De trein van Nairobi naar Mombasa – er zijn er meer die ermee gereisd hebben. Mensen die zich bezighouden met reisliteratuur vinden dat een boek tot hun categorie gerekend mag worden, als de reiziger de toeristische plaatsen mijdt en dus ook niet in groepsverband met toeristen reist, maar bij voorkeur alleen en naar onherbergzame en toeristisch oninteressante gebieden. Veel reisschrijvers gingen zelfs zover hun reisgezelschap te verzwijgen.
Hoe dan ook, in november en december 1975 maakte ik de enige reis van mijn leven die aan een groot aantal zo niet alle, criteria van een ‘reis’ voldeed. Ik was drie weken onderweg, alleen, bezocht de boorden van het Victoriameer, sprak een boze Nederlandse bisschop, verbleef enkele dagen in een leprozenkolonie en besefte achteraf pas wat voor gevaar ik had gelopen toen ik in Nairobi met drie jongens was meegegaan naar een verlaten stadspark aan de rand van de stad.
Maar ik verbleef ook aan het zwembad in een zeer toeristisch oord bij Mombasa, daarna vloog ik door naar Ethiopië waar net een staatsgreep had plaatsgevonden en waar toeristen angstvallig wegbleven, ik zag er de ratten op de mercato en kocht een koffer vol priesterkruisen. Ook die trip kon je dus niet echt toeristisch noemen. Het enige dat nog ontbrak: een boek, dat heb ik er niet over geschreven. Dat had er misschien wel in gezeten, maar ik beperkte me tot een paar verhalen voor de krant en dat was dat.
Ik reisde met de nachttrein van Nairobi naar Mombasa.

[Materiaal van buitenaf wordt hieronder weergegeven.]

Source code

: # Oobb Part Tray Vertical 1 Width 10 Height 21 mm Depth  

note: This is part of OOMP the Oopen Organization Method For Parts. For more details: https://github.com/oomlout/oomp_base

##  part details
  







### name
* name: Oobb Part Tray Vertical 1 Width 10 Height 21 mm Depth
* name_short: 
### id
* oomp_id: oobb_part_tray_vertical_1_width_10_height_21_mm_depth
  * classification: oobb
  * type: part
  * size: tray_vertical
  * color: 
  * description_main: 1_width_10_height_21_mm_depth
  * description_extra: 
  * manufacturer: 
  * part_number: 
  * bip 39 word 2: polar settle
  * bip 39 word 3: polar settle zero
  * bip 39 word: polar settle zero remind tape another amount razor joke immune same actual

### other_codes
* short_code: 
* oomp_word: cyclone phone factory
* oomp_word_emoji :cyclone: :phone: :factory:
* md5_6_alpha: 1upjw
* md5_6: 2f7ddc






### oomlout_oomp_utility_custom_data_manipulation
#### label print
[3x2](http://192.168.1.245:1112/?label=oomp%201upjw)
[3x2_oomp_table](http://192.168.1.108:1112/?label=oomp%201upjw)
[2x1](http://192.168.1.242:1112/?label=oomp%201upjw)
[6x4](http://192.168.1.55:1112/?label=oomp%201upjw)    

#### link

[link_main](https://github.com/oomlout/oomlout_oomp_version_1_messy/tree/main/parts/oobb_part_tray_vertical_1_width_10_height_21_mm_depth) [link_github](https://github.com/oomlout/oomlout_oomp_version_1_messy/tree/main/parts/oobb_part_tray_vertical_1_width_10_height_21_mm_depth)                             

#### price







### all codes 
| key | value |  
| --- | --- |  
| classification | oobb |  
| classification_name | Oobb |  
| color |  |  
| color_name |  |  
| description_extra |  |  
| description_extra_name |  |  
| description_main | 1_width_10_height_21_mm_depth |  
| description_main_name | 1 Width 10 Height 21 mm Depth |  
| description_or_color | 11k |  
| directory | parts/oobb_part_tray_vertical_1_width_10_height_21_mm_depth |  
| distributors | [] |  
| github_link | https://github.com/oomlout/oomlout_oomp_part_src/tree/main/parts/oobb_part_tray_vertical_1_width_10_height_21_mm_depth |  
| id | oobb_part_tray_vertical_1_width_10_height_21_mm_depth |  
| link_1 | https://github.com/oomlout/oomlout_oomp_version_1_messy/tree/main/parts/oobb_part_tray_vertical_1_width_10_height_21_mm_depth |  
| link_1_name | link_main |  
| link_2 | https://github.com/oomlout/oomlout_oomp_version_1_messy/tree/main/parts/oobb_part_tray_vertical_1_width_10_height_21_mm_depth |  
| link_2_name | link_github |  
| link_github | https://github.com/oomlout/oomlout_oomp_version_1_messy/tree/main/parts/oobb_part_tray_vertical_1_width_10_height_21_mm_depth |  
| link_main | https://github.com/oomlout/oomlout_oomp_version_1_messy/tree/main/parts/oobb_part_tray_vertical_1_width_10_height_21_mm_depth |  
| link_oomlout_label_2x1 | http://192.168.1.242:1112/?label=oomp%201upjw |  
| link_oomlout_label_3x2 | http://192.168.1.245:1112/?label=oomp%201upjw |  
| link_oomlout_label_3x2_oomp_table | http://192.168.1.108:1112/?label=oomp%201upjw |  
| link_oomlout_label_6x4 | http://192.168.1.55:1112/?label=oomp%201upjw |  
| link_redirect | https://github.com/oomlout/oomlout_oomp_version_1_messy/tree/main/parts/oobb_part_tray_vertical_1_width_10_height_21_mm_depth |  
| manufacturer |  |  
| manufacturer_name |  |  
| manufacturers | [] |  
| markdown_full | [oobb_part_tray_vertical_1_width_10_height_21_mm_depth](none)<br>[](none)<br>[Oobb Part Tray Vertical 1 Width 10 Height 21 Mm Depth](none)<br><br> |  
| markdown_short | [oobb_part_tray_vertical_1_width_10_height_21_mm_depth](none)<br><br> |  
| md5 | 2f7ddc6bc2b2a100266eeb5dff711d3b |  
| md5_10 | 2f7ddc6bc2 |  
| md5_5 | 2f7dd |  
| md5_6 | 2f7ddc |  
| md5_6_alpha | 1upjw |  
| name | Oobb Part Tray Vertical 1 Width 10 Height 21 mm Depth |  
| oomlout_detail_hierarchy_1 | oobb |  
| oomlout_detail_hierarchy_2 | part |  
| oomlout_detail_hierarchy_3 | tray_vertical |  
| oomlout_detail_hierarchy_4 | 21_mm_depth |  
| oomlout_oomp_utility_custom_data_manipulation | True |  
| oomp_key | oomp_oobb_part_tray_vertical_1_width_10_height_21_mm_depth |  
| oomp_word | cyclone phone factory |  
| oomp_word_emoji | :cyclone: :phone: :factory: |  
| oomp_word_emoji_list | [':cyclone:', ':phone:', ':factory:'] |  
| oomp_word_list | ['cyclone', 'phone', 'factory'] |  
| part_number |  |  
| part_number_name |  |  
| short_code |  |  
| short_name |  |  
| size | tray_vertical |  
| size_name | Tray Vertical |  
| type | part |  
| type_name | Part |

Bij het vertrek was het al donker en rond zeven uur ging ik naar het restauratierijtuig, waar ik aan tafeltje terecht kwam met een Keniaanse staatsambtenaar. Van het gesprek herinner ik me niets, van het voedsel wel: lamskoteletten met muntsaus, bloemkool met een melksaus en glazige piepers. Ik dronk er een glas Libanese rode wijn bij en ging naar bed. Een comfortabele éénpersoonscabine, het raam wijd open, want we reisden van 1400 meter boven de zeespiegel naar de zeespiegel zelf, het werd dus steeds warmer.
Ik werd geregeld wakker en onveranderlijk stond de trein dan ergens stil. ’s Morgens om zes uur stipt klopte iemand op de deur onder het roepen van ‘Your early morning tea, Sir!’ want in Kenia was het motto: any time is tea time. Ik keek naar buiten, de trein stond natuurlijk alweer stil, het was al een beetje licht en ik ontwaarde vlakbij een apenbroodboom met aan weerszijden twee even grote olifanten die meewarig naar het puffende monster keken.
Voor het ontbijt – scrambled eggs, geroosterd brood, gebakken worstjes, nog meer thee – ging ik weer naar de restauratiewagen waar de ambtenaar me begroette als een oude vriend. Om half negen waren we in Mombasa.
Op de terugweg nam ik een taxi, een Peugeot 504 met acht zitplaatsen. Ik zat op de achterbank tussen een zwarte jongeman die mij vijf uur lang zijn godsdienst aanprees en een oude man, een Arabisch uitziend type, die enorm naar pis stonk. Later, veel later heb ik dat leren begrijpen. Hij was gehuld in een smoezelige witte jurk.
Onderweg moest de taxichauffeur, tot zijn luid uitgeschreeuwde ongenoegen, wachten tot een vijfhonderdtal giraffen de weg was overgestoken.
Mag ik dat reizen noemen? Ja, dat mag ik reizen noemen.